How great has been the growth since the war, of the practice made punishable under these clauses has not yet been ascertained statistically. Observations and experience, reports from midwives and doctors show however, that it must be enormous. All this is intelligible enough when one considers how terrible the living conditions of the Austrian working class have been since the war, how thoroughly incapable the democratic republic has proved itself to prevent the misery of women and children.
Already before the war, Vienna had the sad reputation of being known as the “City of Tuberculosis”. In the year 1920, however, double the number of women (4057) died from this malady and the number of death cases from tuberculosis has doubled since 1912. Thus in 1920, 1024 young persons died of tuberculosis. In 1920, out of the school children who were examined 90,000 were greatly undernourished. Out of 56,000 children under school age only ten percent were not undernourished. Rickets and Tuberculosis among little children have not diminished, but increased since 1920 in spite of the activities of foreign relief.
In March 1921, the Social Democratic women introduced a motion demanding the abolition of paragraphs 144-148. They demanded immunity for the woman who interrupted pregnancy if she did so before the expiration of the third month and with the help of a physician. The proposal should have come up for discussion in April but was put off by the party conference on account of pressing taxation, measures, and up to the present it has not been carried through. Today there is little prospect of it being accepted by Parliament as the Christian Socialists have introduced a fervent agitation against the proposal in which they pretend to see an attempt against the sacredness of the family and other “superior” virtues.
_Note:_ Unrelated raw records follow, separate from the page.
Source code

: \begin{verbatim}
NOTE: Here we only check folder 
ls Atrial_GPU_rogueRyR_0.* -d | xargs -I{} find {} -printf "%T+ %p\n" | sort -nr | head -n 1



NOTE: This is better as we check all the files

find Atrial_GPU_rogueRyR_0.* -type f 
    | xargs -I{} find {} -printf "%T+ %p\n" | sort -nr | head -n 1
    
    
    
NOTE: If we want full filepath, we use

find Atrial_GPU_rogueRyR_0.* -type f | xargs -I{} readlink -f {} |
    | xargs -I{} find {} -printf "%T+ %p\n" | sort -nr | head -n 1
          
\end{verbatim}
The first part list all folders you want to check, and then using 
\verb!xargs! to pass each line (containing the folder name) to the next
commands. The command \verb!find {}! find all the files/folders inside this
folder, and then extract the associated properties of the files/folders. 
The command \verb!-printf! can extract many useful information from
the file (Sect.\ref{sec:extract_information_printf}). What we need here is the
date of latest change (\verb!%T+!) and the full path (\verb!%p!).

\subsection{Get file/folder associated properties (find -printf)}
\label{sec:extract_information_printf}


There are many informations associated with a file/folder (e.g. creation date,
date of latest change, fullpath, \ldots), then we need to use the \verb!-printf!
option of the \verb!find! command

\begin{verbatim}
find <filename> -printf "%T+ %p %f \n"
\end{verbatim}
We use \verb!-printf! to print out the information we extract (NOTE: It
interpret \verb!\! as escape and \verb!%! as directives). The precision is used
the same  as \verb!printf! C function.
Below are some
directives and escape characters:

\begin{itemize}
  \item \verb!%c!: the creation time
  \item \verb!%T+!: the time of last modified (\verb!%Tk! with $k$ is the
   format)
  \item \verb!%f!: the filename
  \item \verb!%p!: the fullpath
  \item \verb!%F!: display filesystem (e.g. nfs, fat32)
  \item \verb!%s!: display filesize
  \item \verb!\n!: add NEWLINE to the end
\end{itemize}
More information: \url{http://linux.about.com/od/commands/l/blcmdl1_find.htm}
The manner in which the agitation for the abolition of “enforced motherhood” is conducted, is characteristic of the nature of the present Social Democratic women’s movement. They most anxiously avoid raising at big meetings, at Municipal Councils and in Parliament, the problem of abortions along with the questions of mother and child protection and the reform of midwifery which are inseparable from it. And with good reasons; the ruthless exposure of the complete failure of “democracy” in this sphere of vital importance to the proletariat is not at all compatible with political aims of Social Democracy. They are also much too tactful to demand today, from a state which is in such a plight as Austria, any serious relief against the sufferings of mothers and children.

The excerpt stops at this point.